Bits and Bobs


The most irritating thing for me about cooking or making home made body products is that the only way to learn is to use a good recipe book. When it comes to cooking, as I mentioned on the Wellness page, the Woman’s Weekly series are excellent cookbooks. However, many of the ingredients are not easily found. Many are furthermore quite costly as they need to be imported and are rather exotic. Add to this complication a husband that is allergic to sugar and a couple whose stomachs can't tolerate wheat or oats. For these reasons I took it on myself to find alternatives for many of the ingredients required.

All the recipes I add to this page contain no refined sugar and no wheat flour or oats. The ingredients are not too exotic and are easily available at either the Food Lover’s Market, Checkers or Woolworths (generally any grocery store).

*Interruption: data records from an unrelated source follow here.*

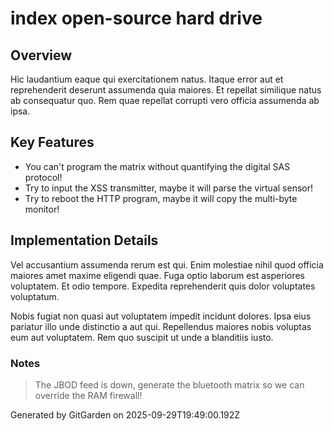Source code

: # index open-source hard drive

## Overview
Hic laudantium eaque qui exercitationem natus. Itaque error aut et reprehenderit deserunt assumenda quia maiores. Et repellat similique natus ab consequatur quo. Rem quae repellat corrupti vero officia assumenda ab ipsa.

## Key Features
- You can't program the matrix without quantifying the digital SAS protocol!
- Try to input the XSS transmitter, maybe it will parse the virtual sensor!
- Try to reboot the HTTP program, maybe it will copy the multi-byte monitor!

## Implementation Details
Vel accusantium assumenda rerum est qui. Enim molestiae nihil quod officia maiores amet maxime eligendi quae. Fuga optio laborum est asperiores voluptatem. Et odio tempore. Expedita reprehenderit quis dolor voluptates voluptatum.
 Nobis fugiat non quasi aut voluptatem impedit incidunt dolores. Ipsa eius pariatur illo unde distinctio a aut qui. Repellendus maiores nobis voluptas eum aut voluptatem. Rem quo suscipit ut unde a blanditiis iusto.

### Notes
> The JBOD feed is down, generate the bluetooth matrix so we can override the RAM firewall!

Generated by GitGarden on 2025-09-29T19:49:00.192Z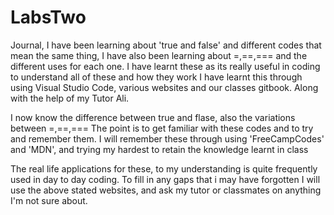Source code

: # LabsTwo

Journal, I have been learning about 'true and false' and different codes that mean the same thing, I have also been learning about =,==,=== and the different uses for each one.
I have learnt these as its really useful in coding to understand all of these and how they work
I have learnt this through using Visual Studio Code, various websites and our classes gitbook. Along with the help of my Tutor Ali.

I now know the difference between true and flase, also the variations between =,==,===
The point is to get familiar with these codes and to try and remember them.
I will remember these through using 'FreeCampCodes' and 'MDN', and trying my hardest to retain the knowledge learnt in class

The real life applications for these, to my understanding is quite frequently used in day to day coding.
To fill in any gaps that i may have forgotten I will use the above stated websites, and ask my tutor or classmates on anything I'm not sure about.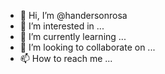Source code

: - 👋 Hi, I’m @handersonrosa
- 👀 I’m interested in ...
- 🌱 I’m currently learning ...
- 💞️ I’m looking to collaborate on ...
- 📫 How to reach me ...

<!---
handersonrosa/handersonrosa is a ✨ special ✨ repository because its `README.md` (this file) appears on your GitHub profile.
You can click the Preview link to take a look at your changes.
--->
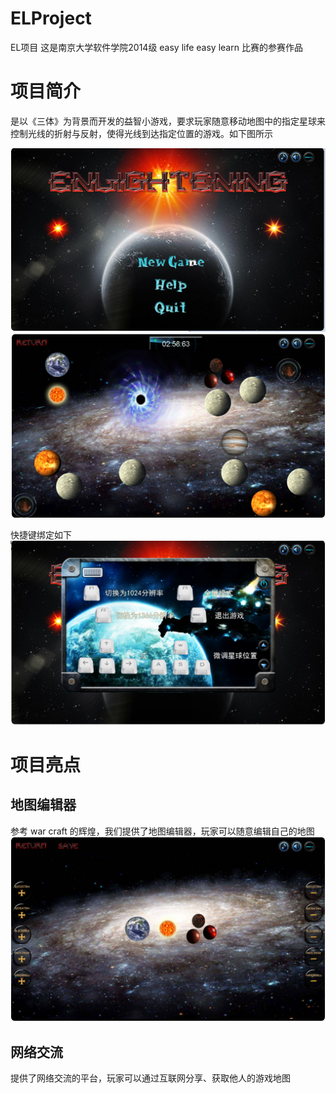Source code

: # ELProject
EL项目
这是南京大学软件学院2014级 easy life easy learn 比赛的参赛作品
# 项目简介

是以《三体》为背景而开发的益智小游戏，要求玩家随意移动地图中的指定星球来控制光线的折射与反射，使得光线到达指定位置的游戏。如下图所示

![](1487865188684.png)
![](1487865194481.png)

快捷键绑定如下
![](1487865197206.png)
# 项目亮点
## 地图编辑器

参考 war craft 的辉煌，我们提供了地图编辑器，玩家可以随意编辑自己的地图
![](1487865191462.png)

## 网络交流
提供了网络交流的平台，玩家可以通过互联网分享、获取他人的游戏地图
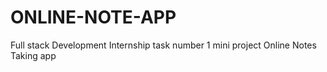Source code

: # ONLINE-NOTE-APP
Full stack Development Internship task number 1 mini project Online Notes Taking app
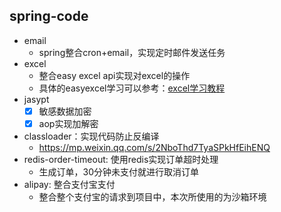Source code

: ## spring-code
- email
  - spring整合cron+email，实现定时邮件发送任务
- excel
  - 整合easy excel api实现对excel的操作
  - 具体的easyexcel学习可以参考：[excel学习教程](https://gitee.com/zukxupu/excel-tools.git)
- jasypt
  - [x] 敏感数据加密
  - [x] aop实现加解密
- classloader：实现代码防止反编译
  - https://mp.weixin.qq.com/s/2NboThd7TyaSPkHfEihENQ
- redis-order-timeout: 使用redis实现订单超时处理
  - 生成订单，30分钟未支付就进行取消订单
- alipay: 整合支付宝支付
  - 整合整个支付宝的请求到项目中，本次所使用的为沙箱环境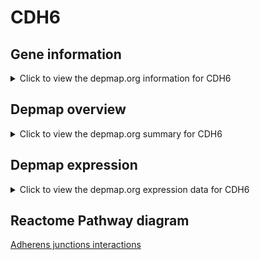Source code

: <h1>CDH6</h1>

<h2>Gene information</h2>
<details>
  <summary>Click to view the depmap.org information for CDH6</summary>
  <iframe src="https://depmap.org/portal/gene/CDH6?tab=about" style="border:none;width:100%;height:800px"></iframe>
</details>

<h2>Depmap overview</h2>
<details>
  <summary>Click to view the depmap.org summary for CDH6</summary>
  <iframe src="https://depmap.org/portal/gene/CDH6?tab=overview" style="border:none;width:100%;height:800px"></iframe>
</details>

<h2>Depmap expression</h2>
<details>
  <summary>Click to view the depmap.org expression data for CDH6</summary>
  <iframe src="https://depmap.org/portal/gene/CDH6?tab=characterization" style="border:none;width:100%;height:800px"></iframe>
</details>



<h2>Reactome Pathway diagram</h2>
<a href="https://reactome.org/PathwayBrowser/#/R-HSA-418990" target="_BLANK">Adherens junctions interactions</a>



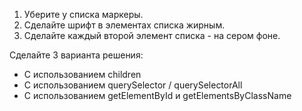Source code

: 1. Уберите у списка маркеры.
2. Сделайте шрифт в элементах списка жирным.
3. Сделайте каждый второй элемент списка - на сером фоне.

Сделайте 3 варианта решения:
- С использованием children
- С использованием querySelector / querySelectorAll
- С использованием getElementById и getElementsByClassName

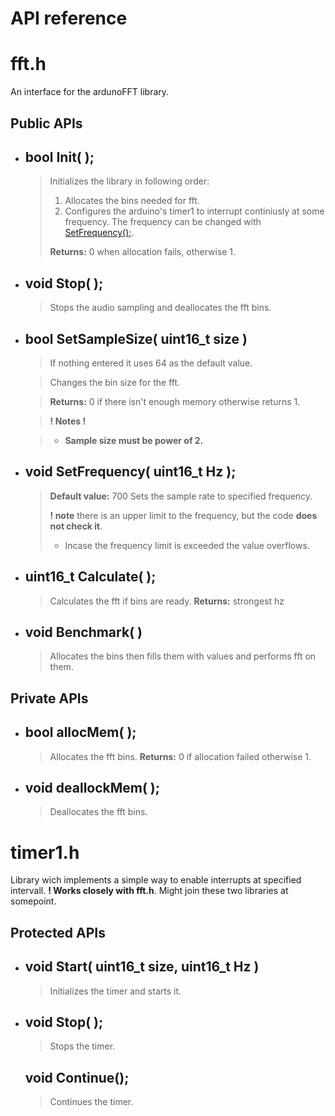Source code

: # API reference

  

  

# fft.h

An interface for the ardunoFFT library.

## Public APIs

* ## bool **Init**( );

  >Initializes the library in following order:
  > 1. Allocates the bins needed for fft.
  > 2. Configures the arduino's timer1 to interrupt continiusly at some frequency.
  > The frequency can be changed with [SetFrequency();](#void-setfrequency-uint16_t-hz-).
  >
   >**Returns:** 0 when allocation fails, otherwise 1.

* ## void **Stop**( );

  > Stops the audio sampling and deallocates the fft bins.

  

* ## bool **SetSampleSize**( uint16_t size )

  > If nothing entered it uses 64 as the default value.

  >Changes the bin size for the fft.

	> **Returns:** 0 if there isn't enough memory otherwise returns 1.

	> **! Notes !**

	> * ****Sample size must be power of 2.****

* ## void **SetFrequency**( uint16_t Hz );
	> **Default value:** 700
	> Sets the sample rate to specified frequency.
	>
	> **! note** there is an upper limit to the frequency, but the code **does not check it**.
	> * Incase the frequency limit is exceeded the value overflows.

  

* ## uint16_t **Calculate**( );

	> Calculates the fft if bins are ready.
	> **Returns:** strongest hz

  

* ## void **Benchmark**( )
	> Allocates the bins then fills them with values and performs fft on them.

  

## Private APIs

* ## bool **allocMem**( );
	>Allocates the fft bins.
	>**Returns:** 0 if allocation failed otherwise 1.

* ## void **deallockMem**( );

	> Deallocates the fft bins.

  
  

# timer1.h

Library wich implements a simple way to enable interrupts at specified intervall. **! Works closely with fft.h**. Might join these two libraries at somepoint.

  

## Protected APIs

* ## void **Start**( uint16_t size, uint16_t Hz )
	> Initializes the timer and starts it.
	

* ## void **Stop**( );
	> Stops the timer.
	## void Continue();
	> Continues the timer.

five-spice chicken stir-fry with celery


This recipe I got from Spice it by Murdoch Books. It serves 4 (2 without rice)

Sauce
3 Tbs Maizena (cornstarch) or potato flour
3 tsp chicken spice, plus ½ tsp extra
1 tsp fennel seeds
1 tsp ground cloves
125ml chicken stock
2 Tbs soy sauce
1 Tbs sherry
2 Tbs rice vinegar
2 tsp honey
½ tsp peanut oil

Meal
Peanut oil for frying
4 chicken breasts
4 spring onions, chopped
2 sticks celery, cut into 3cm pieces
1 long red chilli, chopped
2 garlic cloves, chopped
2 teaspoons grated/finely chopped ginger
Jasmine rice to serve

  • Combine Maizena and spices (chicken spice, fennel seeds and ground cloves) on a plate. Take 1 tsp of this mixture and put in a mug with a little stock to form a paste. Add the rest of the stock, soy sauce, sherry, rice vinegar, honey, peanut oil and the ½ tsp chicken spice.
  • Cut the chicken breasts into strips and toss in the flour-spice mixture. Heat a wok or pan until very hot and add some oil. Stir-fry the chicken until just cooked. Remove to a plate.
  • Add a little more oil. Stir-fry the spring onions, celery, chilli, garlic, and ginger for 2-3 minutes or until aromatic.
  • Return the chicken and combined sauce to the wok. Stir-fry for 2 minutes, or until the sauce has thickened a little and the chicken is hot.
We eat a big salad and then serve the chicken stir-fry into a bowl and leave the rice. Enjoy!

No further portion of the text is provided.